▶ _Given information_:
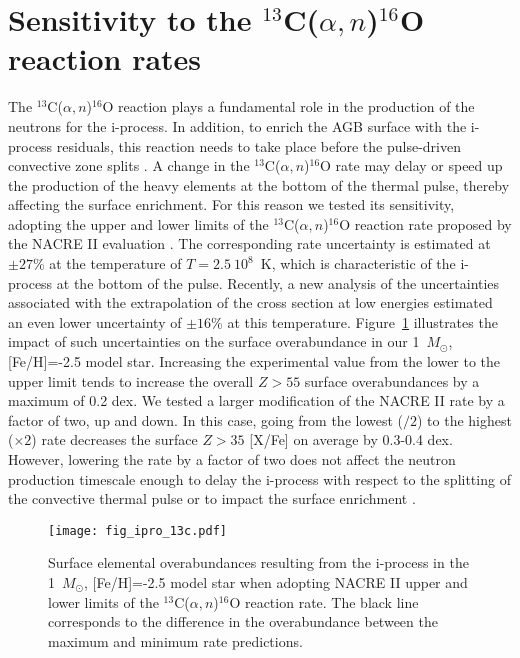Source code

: \documentclass{aa}
\def\iso#1{$^{#1}$}
\def\Msun{$M_{\odot}$}
\def\an{$\alpha,n$}
\begin{document}
\section{Sensitivity to the  \iso{13}C(\an)\iso{16}O reaction rates}
\label{sect_13c}

The  \iso{13}C(\an)\iso{16}O reaction plays a fundamental role in the production of the neutrons for the i-process. In addition, to enrich the AGB surface with the i-process residuals, this reaction needs to take place before the pulse-driven convective zone splits \citep[see Sect. 3 of ][for more details]{Choplin21}. A change in the  \iso{13}C(\an)\iso{16}O rate may delay or speed up the production of the heavy elements at the bottom of the thermal pulse, thereby affecting the surface enrichment. For this reason we tested its sensitivity, adopting the upper and lower limits of the  \iso{13}C(\an)\iso{16}O reaction rate proposed by the NACRE II evaluation \citep{Xu13b}. The corresponding rate uncertainty is estimated at $\pm 27$\% at the temperature of $T=2.5~10^8$~K, which is characteristic of the i-process at the bottom of the pulse.
Recently, a new analysis of the uncertainties associated with the extrapolation of the cross section at low energies \citep{deBoer20} estimated an even lower uncertainty of  $\pm 16$\% at this temperature.
Figure~\ref{fig_ipro_13c} illustrates the impact of such uncertainties on the surface overabundance in our 1~\Msun{}, [Fe/H]=-2.5 model star. Increasing the experimental value from the lower to the upper limit tends to increase the overall $Z>55$ surface overabundances by a maximum of 0.2 dex.
We tested a larger modification of the NACRE II rate by a factor of two, up and down. In this case, going from the lowest ($/2$) to the highest ($\times 2$) rate decreases the surface $Z>35$ [X/Fe] on average by 0.3-0.4 dex. However,  lowering the rate by a factor of two does not affect the neutron production timescale enough to delay the i-process with respect to the splitting of the convective thermal pulse or to impact the surface enrichment \citep{Choplin21}.

 \begin{figure}
\texttt{[image: fig\_ipro\_13c.pdf]}
\caption{Surface elemental overabundances resulting from the i-process in the 1~\Msun{}, [Fe/H]=-2.5 model star when adopting NACRE II upper and lower limits of the \iso{13}C(\an)\iso{16}O reaction rate. The black line corresponds to the difference in the overabundance between the maximum and minimum rate predictions.
 }
\label{fig_ipro_13c}
\end{figure}
\end{document}
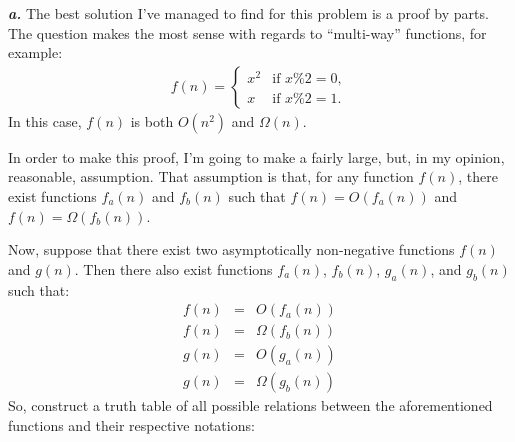 \noindent\textbf{\textit{a.}} The best solution I've managed to find for this problem is a proof by parts. The question makes the most sense with regards to ``multi-way'' functions, for example:
\begin{eqnarray*}
	f(n) =
	\begin{cases}
		x^2 & \text{if } x \% 2 = 0,\\
		x & \text{if } x \%2 = 1.
	\end{cases}
\end{eqnarray*}
In this case, $f(n)$ is both $O(n^2)$ and $\Omega(n)$.

In order to make this proof, I'm going to make a fairly large, but, in my opinion, reasonable, assumption. That assumption is that, for any function $f(n)$, there exist functions $f_a(n)$ and $f_b(n)$ such that $f(n) = O(f_a(n))$ and $f(n) = \Omega(f_b(n))$.

Now, suppose that there exist two asymptotically non-negative functions $f(n)$ and $g(n)$. Then there also exist functions $f_a(n)$, $f_b(n)$, $g_a(n)$, and $g_b(n)$ such that:
\begin{eqnarray*}
	f(n) & = & O(f_a(n)) \\
	f(n) & = & \Omega(f_b(n)) \\
	g(n) & = & O(g_a(n)) \\
	g(n) & = & \Omega(g_b(n))
\end{eqnarray*}
So, construct a truth table of all possible relations between the aforementioned functions and their respective notations:


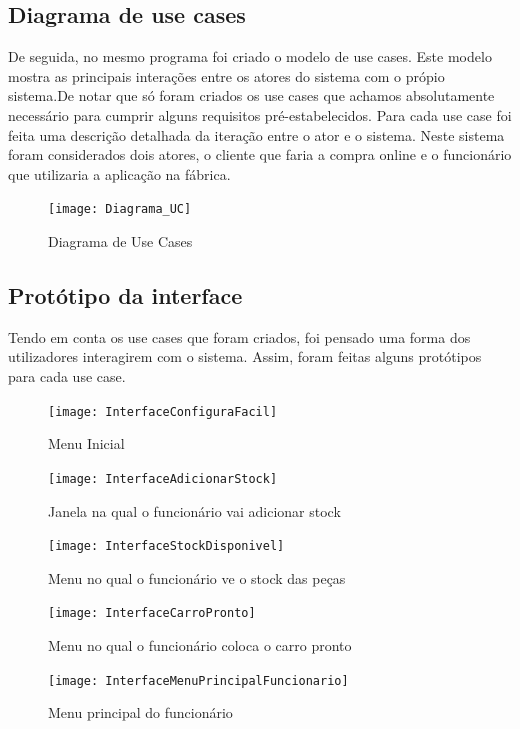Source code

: \documentclass[10pt, a4paper]{article}
\begin{document}
\subsection{Diagrama de use cases}
De seguida, no mesmo programa foi criado o modelo de use cases. Este modelo mostra as principais interações entre os atores do sistema com o própio sistema.De notar que só foram criados os use cases que achamos absolutamente necessário para cumprir alguns requisitos pré-estabelecidos. Para cada use case foi feita uma descrição detalhada da iteração entre o ator e o sistema. Neste sistema foram considerados dois atores, o cliente que faria a compra online e o funcionário que utilizaria a aplicação na fábrica.

\begin{figure}[!htb]
\centering
\texttt{[image: Diagrama\_UC]}
\caption{Diagrama de Use Cases}
\label{Diagrama UC}
\end{figure}

\newpage
\subsection{Protótipo da interface}
Tendo em conta os use cases que foram criados, foi pensado uma forma dos utilizadores interagirem com o sistema. Assim, foram feitas alguns protótipos para cada use case.

\begin{figure}[!htb]
\centering
\texttt{[image: InterfaceConfiguraFacil]}
\caption{Menu Inicial}
\label{Menu I}
\end{figure}

\begin{figure}[!htb]
\centering
\texttt{[image: InterfaceAdicionarStock]}
\caption{Janela na qual o funcionário vai adicionar stock}
\label{Menu AS}
\end{figure}

\begin{figure}[!htb]
\centering
\texttt{[image: InterfaceStockDisponivel]}
\caption{Menu no qual o funcionário ve o stock das peças}
\label{Menu SD}
\end{figure}

\begin{figure}[!htb]
\centering
\texttt{[image: InterfaceCarroPronto]}
\caption{Menu no qual o funcionário coloca o carro pronto}
\label{Menu CP}
\end{figure}

\begin{figure}[!htb]
\centering
\texttt{[image: InterfaceMenuPrincipalFuncionario]}
\caption{Menu principal do funcionário}
\label{Menu PF}
\end{figure}
\end{document}

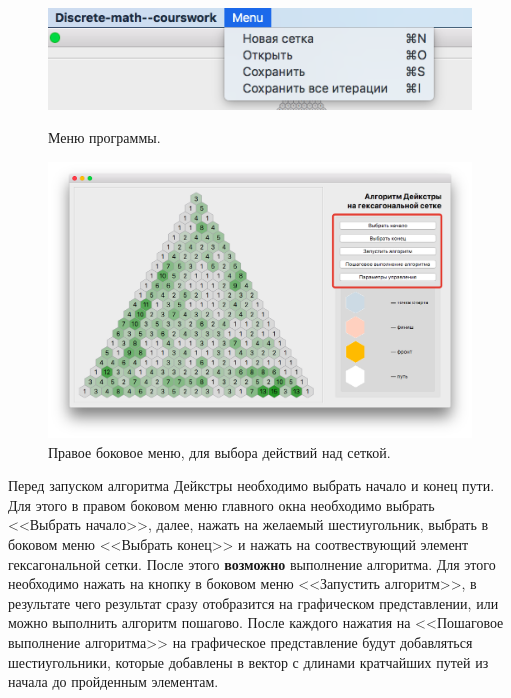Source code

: \begin{figure}[h]
\begin{center}
\begin{minipage}[h]{0.47\linewidth}
\includegraphics[width=1\linewidth]{inc/img/menu}
\caption{Меню программы.} %
\label{axis:cube} %
\end{minipage}
\hfill 
\begin{minipage}[h]{0.47\linewidth}
\includegraphics[width=1\linewidth]{inc/img/doSomeThings}
\caption{Правое боковое меню, для выбора действий над сеткой.}
\label{axis:axial}
\end{minipage}
\end{center}
\end{figure}

Перед запуском алгоритма Дейкстры необходимо выбрать начало и конец пути. Для этого в правом боковом меню главного окна необходимо выбрать <<Выбрать начало>>, далее, нажать на желаемый шестиугольник, выбрать в боковом меню <<Выбрать конец>> и нажать на соотвествующий элемент гексагональной сетки. После этого \textbf{возможно} выполнение алгоритма. Для этого необходимо нажать на кнопку в боковом меню <<Запустить алгоритм>>, в результате чего результат сразу отобразится на графическом представлении, или можно выполнить алгоритм пошагово. После каждого нажатия на <<Пошаговое выполнение алгоритма>> на графическое представление будут добавляться шестиугольники, которые добавлены в вектор с длинами кратчайших путей из начала до пройденным элементам. \par

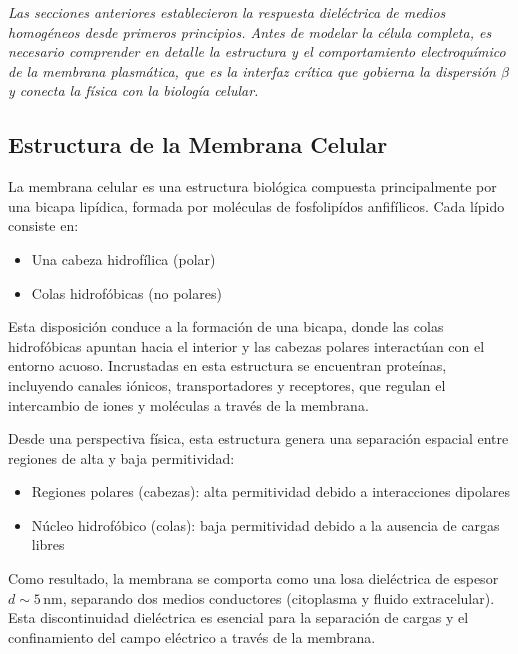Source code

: \documentclass[12pt]{article}
\begin{document}
\noindent\textit{Las secciones anteriores establecieron la respuesta diel\'ectrica de medios
homog\'eneos desde primeros principios. Antes de modelar la c\'elula completa, es necesario
comprender en detalle la estructura y el comportamiento electroqu\'imico de la membrana
plasm\'atica, que es la interfaz cr\'itica que gobierna la dispersi\'on $\beta$ y conecta la f\'isica
con la biolog\'ia celular.}

\subsection{Estructura de la Membrana Celular}

La membrana celular es una estructura biol\'ogica compuesta principalmente por una bicapa
lip\'idica, formada por mol\'eculas de fosfolip\'idos anfif\'ilicos. Cada l\'ipido consiste en:

\begin{itemize}
\item Una cabeza hidrof\'ilica (polar)
\item Colas hidrof\'obicas (no polares)
\end{itemize}

Esta disposici\'on conduce a la formaci\'on de una bicapa, donde las colas hidrof\'obicas apuntan
hacia el interior y las cabezas polares interact\'uan con el entorno acuoso. Incrustadas en esta
estructura se encuentran prote\'inas, incluyendo canales i\'onicos, transportadores y receptores,
que regulan el intercambio de iones y mol\'eculas a trav\'es de la membrana.

Desde una perspectiva f\'isica, esta estructura genera una separaci\'on espacial entre regiones
de alta y baja permitividad:

\begin{itemize}
\item Regiones polares (cabezas): alta permitividad debido a interacciones dipolares
\item N\'ucleo hidrof\'obico (colas): baja permitividad debido a la ausencia de cargas libres

\end{itemize}

Como resultado, la membrana se comporta como una losa diel\'ectrica de espesor $d \sim
5\,\text{nm}$, separando dos medios conductores (citoplasma y fluido extracelular). Esta
discontinuidad diel\'ectrica es esencial para la separaci\'on de cargas y el confinamiento del
campo el\'ectrico a trav\'es de la membrana.
\end{document}
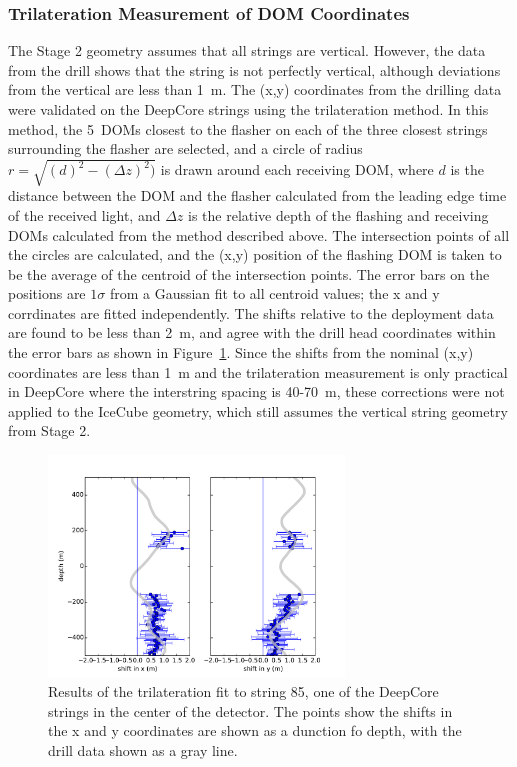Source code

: \subsubsection{Trilateration Measurement of DOM Coordinates}
The Stage 2 geometry assumes that all strings are vertical. However, the data from the drill shows that the string is not perfectly vertical, although deviations from the vertical are less than 1~m. The (x,y) coordinates from the drilling data were validated on the DeepCore strings using the
trilateration method. In this method, the 5~DOMs closest to the
flasher on each of the three closest strings surrounding the flasher are selected,
and a circle of radius $r = \sqrt{(d)^2 - (\Delta z)^2)}$ is drawn
around each receiving DOM, where $d$ is the distance between the DOM and the flasher calculated from the leading edge time of the received
light, and  $\Delta z$ is the relative depth of the flashing and
receiving DOMs calculated from the method described above. The
intersection points of all the circles are calculated, and the (x,y)
position of the flashing DOM is taken to be the average of the
centroid of the intersection points. The error bars on the positions
are $1 \sigma$ from a Gaussian fit to all centroid values; the x and y
corrdinates are fitted independently. The shifts relative to the
deployment data are found to be less than 2~m, and agree with the
drill head coordinates within the error bars as shown in Figure~\ref{fig:trilateration}. Since the shifts from the nominal (x,y) coordinates are less than 1~m and the trilateration measurement is only practical in DeepCore where the interstring spacing is 40-70~m, these corrections were not applied to the IceCube geometry, which still assumes the vertical string geometry from Stage 2.

\begin{figure}[!h]
 \centering
\includegraphics[width=0.7\textwidth]{graphics/geometry/newtrilat85.pdf}
\caption{Results of the trilateration fit to string 85, one of the DeepCore strings in the center of the detector. The points show the shifts in the x and y coordinates are shown as a dunction fo depth, with the drill data shown as a gray line.}
\label{fig:trilateration}
\end{figure}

▶ _Your goal_:
All that is needed is the number of lines in the material containing the string "obicas".

▶ _Exercise output_:
2